El bullshit, nos advertía Frankfurt, es antidemocrático por naturaleza. La democracia requiere ciudadanos capaces de evaluar argumentos, de cambiar de opinión ante nuevas evidencias, de mantener conversaciones difíciles sobre temas complejos. Pero cuando el discurso público está contaminado por esta indiferencia hacia los hechos, cuando las palabras se vacían de significado, la democracia se convierte en un teatro donde los actores han olvidado el guion y solo improvisan para arrancar aplausos.

Me pregunto si Frankfurt intuía, cuando escribía su ensayo, que viviríamos tiempos en los que un tweet podría influir más en la opinión pública que años de investigación periodística. Que veríamos a líderes mundiales gobernar a golpe de eslogan, tratando los hechos como material maleable, como arcilla que se puede moldear según las necesidades del momento.

La genialidad de Frankfurt fue identificar que el problema no era solo la proliferación de mentiras, sino algo más fundamental: la erosión de la idea misma de que la verdad importa. Y esa erosión, que entonces parecía un fenómeno académico, ahora se ha convertido en una crisis civilizatoria.

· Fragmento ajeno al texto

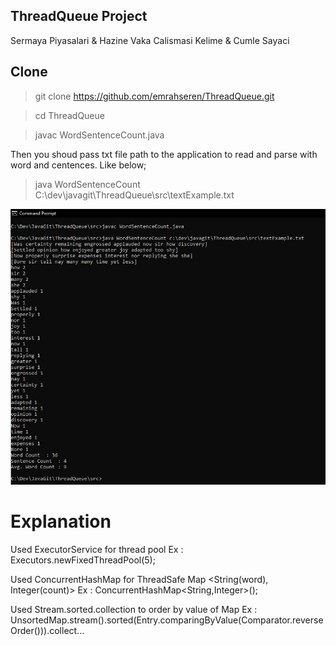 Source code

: ## ThreadQueue Project

Sermaya Piyasalari & Hazine Vaka Calismasi
Kelime & Cumle Sayaci

## Clone

> git clone https://github.com/emrahseren/ThreadQueue.git

> cd ThreadQueue

> javac WordSentenceCount.java

Then you shoud pass txt file path to the application to read and parse with word and centences.
Like below;

> java WordSentenceCount C:\dev\javagit\ThreadQueue\src\textExample.txt

![](https://github.com/emrahseren/ThreadQueue/blob/master/run.JPG)

# Explanation
Used ExecutorService for thread pool 
Ex : Executors.newFixedThreadPool(5);

Used ConcurrentHashMap for ThreadSafe Map <String(word), Integer(count)>
Ex : ConcurrentHashMap<String,Integer>();


Used Stream.sorted.collection to order by value of Map
Ex : UnsortedMap.stream().sorted(Entry.comparingByValue(Comparator.reverseOrder())).collect...
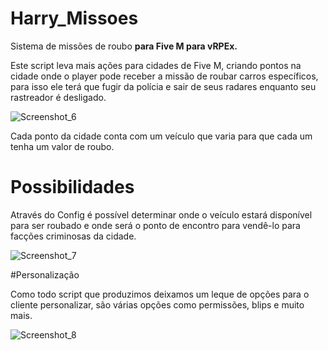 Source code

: # Harry_Missoes

Sistema de missões de roubo **para Five M para vRPEx.**

Este script leva mais ações para cidades de Five M, criando pontos na cidade onde o player pode receber a missão de roubar carros específicos, para isso ele terá que fugir da polícia e sair de seus radares enquanto seu rastreador é desligado.

![Screenshot_6](https://github.com/SylvioLeonZanotti/Harry_Missoes/assets/123652053/1aa35523-91cb-4e37-906a-b641db2e9065)

Cada ponto da cidade conta com um veículo que varia para que cada um tenha um valor de roubo.

# Possibilidades  

Através do Config é possível determinar onde o veículo estará disponível para ser roubado e onde será o ponto de encontro para vendê-lo para facções criminosas da cidade. 

![Screenshot_7](https://github.com/SylvioLeonZanotti/Harry_Missoes/assets/123652053/defa77f1-adea-4df2-baf7-16b17ede620f)

#Personalização 

Como todo script que produzimos deixamos um leque de opções para o cliente personalizar, são várias opções como permissões, blips e muito mais.

![Screenshot_8](https://github.com/SylvioLeonZanotti/Harry_Missoes/assets/123652053/65c903c5-c399-4a3c-ba55-9b6958f1dd25)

Pero quizás, paradójicamente, es precisamente en estos momentos de mayor confusión cuando la lucidez de Frankfurt resulta más necesaria. Su trabajo nos ofrece un vocabulario para nombrar lo que estamos viviendo, y nombrar es el primer paso para resistir. Nos recuerda que preservar la distinción entre verdad y falsedad no es un lujo intelectual, sino una necesidad democrática.

Veinte años después, On Bullshit no es solo un texto filosófico brillante. Es un manual de supervivencia para tiempos tóxicos. Una brújula moral para navegar un mundo donde las palabras han perdido su ancla con la realidad.

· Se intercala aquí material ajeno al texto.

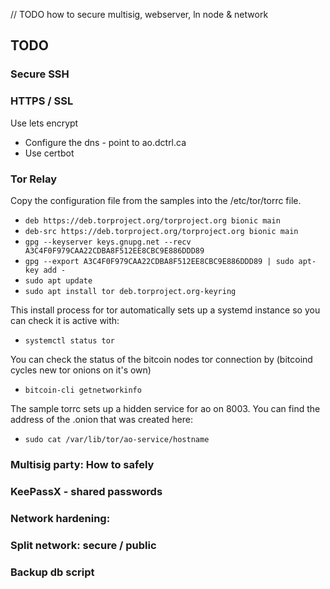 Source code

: // TODO how to secure multisig, webserver, ln node & network

## TODO

### Secure SSH


### HTTPS / SSL

Use lets encrypt

- Configure the dns - point to ao.dctrl.ca
- Use certbot

### Tor Relay
Copy the configuration file from the samples into the /etc/tor/torrc file.

- `deb https://deb.torproject.org/torproject.org bionic main`
- `deb-src https://deb.torproject.org/torproject.org bionic main`
- `gpg --keyserver keys.gnupg.net --recv A3C4F0F979CAA22CDBA8F512EE8CBC9E886DDD89`
- `gpg --export A3C4F0F979CAA22CDBA8F512EE8CBC9E886DDD89 | sudo apt-key add -`
- `sudo apt update`
- `sudo apt install tor deb.torproject.org-keyring`

This install process for tor automatically sets up a systemd instance so you can check it is active with:
- `systemctl status tor`

You can check the status of the bitcoin nodes tor connection by (bitcoind cycles new tor onions on it's own)
- `bitcoin-cli getnetworkinfo`

The sample torrc sets up a hidden service for ao on 8003. You can find the address of the .onion that was created here:
- `sudo cat /var/lib/tor/ao-service/hostname`

###  Multisig party: How to safely


### KeePassX - shared passwords
###  Network hardening:
### Split network: secure / public
###  Backup db script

Y tal vez, solo tal vez, sea también una invitación a recuperar algo que hemos perdido por el camino: el respeto por la verdad como valor en sí mismo, independientemente de si nos resulta cómoda o incómoda, rentable o costosa, popular o impopular.

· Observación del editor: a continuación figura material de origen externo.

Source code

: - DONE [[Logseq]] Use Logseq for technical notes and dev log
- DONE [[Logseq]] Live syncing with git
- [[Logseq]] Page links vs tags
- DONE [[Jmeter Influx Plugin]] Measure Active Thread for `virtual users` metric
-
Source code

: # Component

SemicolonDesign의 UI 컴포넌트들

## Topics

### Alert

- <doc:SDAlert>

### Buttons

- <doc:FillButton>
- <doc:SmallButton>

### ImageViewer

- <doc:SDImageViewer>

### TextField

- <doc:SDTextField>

Porque al final, como nos enseñó Frankfurt, el bullshit no es solo ruido. Es silencio disfrazado de palabras. Es la ausencia de sentido pretendiendo ser discurso. Y contra eso, contra esa nada que se disfraza de todo, solo tenemos una herramienta: la insistencia obstinada, casi heroica, en que las palabras importan, en que la verdad importa, en que todavía es posible —y necesario— hablar en serio.